Ill have to just keep trying with the emailing!


----------



## Atheist (Aug 19, 2007)

I looked on thier website yesterday and it was last updated sometime last year, so i decided not to use them, i then searched for the same product on ebay and i got the same item from thermometers 4 U, so i orderd it from ebay as they must of been active to plance the item on ebay. Maybe you could try to get through to them via ebay, you might have a bit more luck. Hope mine arrives now


----------



## FoxyMumma (Jun 29, 2008)

Atheist said:


> I looked on thier website yesterday and it was last updated sometime last year, so i decided not to use them, i then searched for the same product on ebay and i got the same item from thermometers 4 U, so i orderd it from ebay as they must of been active to plance the item on ebay. Maybe you could try to get through to them via ebay, you might have a bit more luck. Hope mine arrives now


I've been on the website every day and it has been updated recently as the prices have been going up


----------



## Atheist (Aug 19, 2007)

fair enough, i just looked at the bottom on the webpage and it says "©2007







. Page last updated March 13, 2007" so i thought it had been idle


----------



## Lotus Nut (Jan 7, 2008)

If you paid by credit card claim from the card company or if paypal issue claim through them, looks like they dont reply to anybody on ebay either looking at their feedback!


----------



## Atheist (Aug 19, 2007)

Just to let you know, i have got mine though the other day, so there still alive. good thermometer aswell


----------



## FoxyMumma (Jun 29, 2008)

Atheist said:


> Just to let you know, i have got mine though the other day, so there still alive. good thermometer aswell


Just got mine through this morning! phew! at least all is present and correct for my order! fantastic thermometers too, shame about the customer care hey!
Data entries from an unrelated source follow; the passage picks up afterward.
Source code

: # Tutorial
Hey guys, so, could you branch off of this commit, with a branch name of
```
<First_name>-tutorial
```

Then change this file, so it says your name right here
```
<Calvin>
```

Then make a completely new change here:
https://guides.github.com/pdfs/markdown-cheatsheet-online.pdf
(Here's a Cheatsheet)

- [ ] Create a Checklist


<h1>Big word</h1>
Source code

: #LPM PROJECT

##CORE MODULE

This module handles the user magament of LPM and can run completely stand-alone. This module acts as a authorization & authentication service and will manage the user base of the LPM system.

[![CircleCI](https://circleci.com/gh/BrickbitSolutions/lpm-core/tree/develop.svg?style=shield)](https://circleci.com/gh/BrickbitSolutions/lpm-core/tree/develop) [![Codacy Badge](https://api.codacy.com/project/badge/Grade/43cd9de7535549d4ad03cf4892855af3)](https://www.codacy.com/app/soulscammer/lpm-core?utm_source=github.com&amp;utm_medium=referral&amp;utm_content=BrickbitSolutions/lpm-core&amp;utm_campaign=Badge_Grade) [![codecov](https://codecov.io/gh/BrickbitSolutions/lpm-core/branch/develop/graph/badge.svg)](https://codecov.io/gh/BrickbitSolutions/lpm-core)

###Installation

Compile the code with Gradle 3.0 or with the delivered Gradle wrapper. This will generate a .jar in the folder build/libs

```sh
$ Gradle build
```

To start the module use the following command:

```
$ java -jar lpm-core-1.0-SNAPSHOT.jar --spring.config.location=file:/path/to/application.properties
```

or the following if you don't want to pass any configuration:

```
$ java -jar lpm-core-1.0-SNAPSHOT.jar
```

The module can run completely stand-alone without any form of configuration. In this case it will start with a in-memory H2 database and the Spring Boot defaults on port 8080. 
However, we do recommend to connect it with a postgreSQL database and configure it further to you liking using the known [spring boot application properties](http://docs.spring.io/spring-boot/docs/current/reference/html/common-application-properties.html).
Thanks to everyone who replied, I was very close to reporting them, grrr :devil:


----------



## MrMike (Jun 28, 2008)

FoxyMumma said:


> Just got mine through this morning! phew! at least all is present and correct for my order! fantastic thermometers too, shame about the customer care hey!
> 
> Thanks to everyone who replied, I was very close to reporting them, grrr :devil:


Glad everything has arrived, but I agree, the customer service is rubbish


----------